Number 7. Yogurt + Cereal = Delicious
Yogurt is extremely healthy alone, providing a great source of calcium and vitamin D as well as live cultures to help the stomach. Watch out for “fruit on the bottom” brands though – they defeat the purpose by adding in preservatives and sugar-infused fruits. Instead, just add fresh fruit. Or, as an alternative to that, use your favorite cereal (if it goes along with it). You’ll be able to get a serving of grains in with your meal, meaning an addition of fiber, protein, vitamins like folate, and tons of minerals.

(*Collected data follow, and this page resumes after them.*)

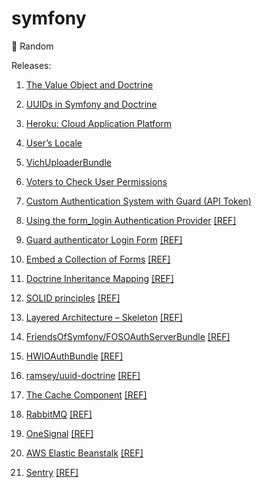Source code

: # symfony
:running: Random

Releases:

1. [The Value Object and Doctrine](https://github.com/habibun/symfony/tree/1.0.1)

1. [UUIDs in Symfony and Doctrine](https://github.com/habibun/symfony/tree/2.0.0)

1. [Heroku: Cloud Application Platform](https://github.com/habibun/symfony/tree/3.0.0)

1. [User’s Locale](https://github.com/habibun/symfony/tree/4.0.0)
   
1. [VichUploaderBundle](https://github.com/habibun/symfony/tree/5.0.0)
   
1. [Voters to Check User Permissions](https://github.com/habibun/symfony/tree/6.0.0)
   
1. [Custom Authentication System with Guard (API Token)](https://github.com/habibun/symfony/tree/7.0.0)

1. [Using the form_login Authentication Provider](https://github.com/habibun/symfony/tree/8.0.0) [[REF]](https://symfony.com/doc/current/security/form_login.html)

1. [Guard authenticator Login Form](https://github.com/habibun/symfony/tree/9.0.0) [[REF]](https://symfony.com/doc/current/security/form_login_setup.html)

1. [Embed a Collection of Forms](https://github.com/habibun/symfony/tree/10.0.0) [[REF]](https://symfony.com/doc/current/form/form_collections.html)

1. [Doctrine Inheritance Mapping](https://github.com/habibun/symfony/tree/11.0.0) [[REF]](https://www.doctrine-project.org/projects/doctrine-orm/en/2.8/reference/inheritance-mapping.html#inheritance-mapping)
   
1. [SOLID principles](https://github.com/habibun/symfony/tree/12.0.0) [[REF]](https://medium.com/analytics-vidhya/dependency-injection-and-solid-principles-with-symfony-the-geocoding-example-f18ad08ed20b)
   
1. [Layered Architecture – Skeleton](https://github.com/habibun/symfony/tree/13.0.0) [[REF]](https://www.thinktocode.com/2018/07/12/layered-architecture-skeleton-example)
   
1. [FriendsOfSymfony/FOSOAuthServerBundle](https://github.com/habibun/symfony/tree/14.0.0) [[REF]](https://github.com/FriendsOfSymfony/FOSOAuthServerBundle)
   
1. [HWIOAuthBundle](https://github.com/habibun/symfony/tree/15.0.0) [[REF]](https://github.com/hwi/HWIOAuthBundle)
   
1. [ramsey/uuid-doctrine](https://github.com/habibun/symfony/tree/16.0.0) [[REF]](https://github.com/ramsey/uuid-doctrine)
   
1. [The Cache Component](https://github.com/habibun/symfony/tree/17.0.0) [[REF]](https://codereviewvideos.com/course/symfony-cache)

1. [RabbitMQ](https://github.com/habibun/symfony/tree/18.0.0) [[REF]](https://medium.com/q-software/symfony-and-rabbitmq-86b14dd604b1)

1. [OneSignal](https://github.com/habibun/symfony/tree/19.0.0) [[REF]](https://onesignal.com/)
   
1. [AWS Elastic Beanstalk](https://github.com/habibun/symfony/tree/20.0.0) [[REF]](https://aws.amazon.com/elasticbeanstalk/)
   
1. [Sentry](https://github.com/habibun/symfony/tree/21.0.0) [[REF]](https://sentry.io/welcome/)
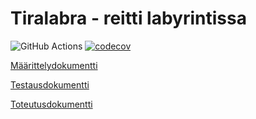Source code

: # Tiralabra - reitti labyrintissa
![GitHub Actions](https://github.com/ainokuos/reitti-labyrintissa/workflows/CI/badge.svg)
[![codecov](https://codecov.io/gh/ainokuos/reitti-labyrintissa/branch/main/graph/badge.svg?token=WO9Y0Q4N7F)](https://codecov.io/gh/ainokuos/reitti-labyrintissa)


[Määrittelydokumentti](https://github.com/ainokuos/tiralabra/blob/main/Dokumentaatio/M%C3%A4%C3%A4rittelydokumentti.md)

[Testausdokumentti](https://github.com/ainokuos/reitti-labyrintissa/blob/main/Dokumentaatio/Testausdokumentti.md)

[Toteutusdokumentti](https://github.com/ainokuos/reitti-labyrintissa/blob/main/Dokumentaatio/Toteutusdokumentti.md)
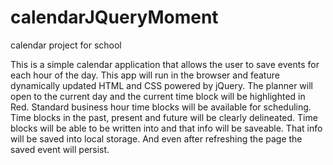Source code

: # calendarJQueryMoment
calendar project for school

This is a simple calendar application that allows the user to save events for each hour of the day. This app will run in the browser and feature dynamically updated HTML and CSS powered by jQuery. The planner will open to the current day and the current time block will be highlighted in Red. Standard business hour time blocks will be available for scheduling. Time blocks in the past, present and future will be clearly delineated. Time blocks will be able to be written into and that info will be saveable. That info will be saved into local storage. And even after refreshing the page the saved event will persist.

Number 8. Lightweight and Healthy
Popcorn, without pounds of butter and salt, can be a great snack food too. For one, popcorn is high in polyphenols, the natural plant chemicals that make tea, red wine, and olive oil healthy for you. In addition to that, they are in the same whole grain group as barley, brown rice, and millet. Three cups of popcorn is one whole serving, which is easy to do in one sitting! Just be very light on that butter and salt!
Number 9. Move to the smoothie groove
Smoothies, rich in a diversity of fruits, some vegetables, and yogurt, can be a healthy, satisfying pseudo-meal. They are better than multi-vitamins, and they give you control over the nutrients you’d like to emphasize. Smoothies truly are the best (and maybe, most delicious) way to get the vitamins and minerals you need.
Number 10. Classic Cheese and Crackers
That’s right – even classic cheese and crackers can be healthy to snack on as long as they are a healthy brand. Get some 7-grain style crackers and low fat cheeses. This provides you with a great source of fiber, proteins, calcium, and even some vitamins like vitamin B. The quality of cheese will depend on the quality of milk and it’s processing, so always go for the organic, all-natural styles of cheese. Cheese can also help those who are trying to gain weight in a healthy manner!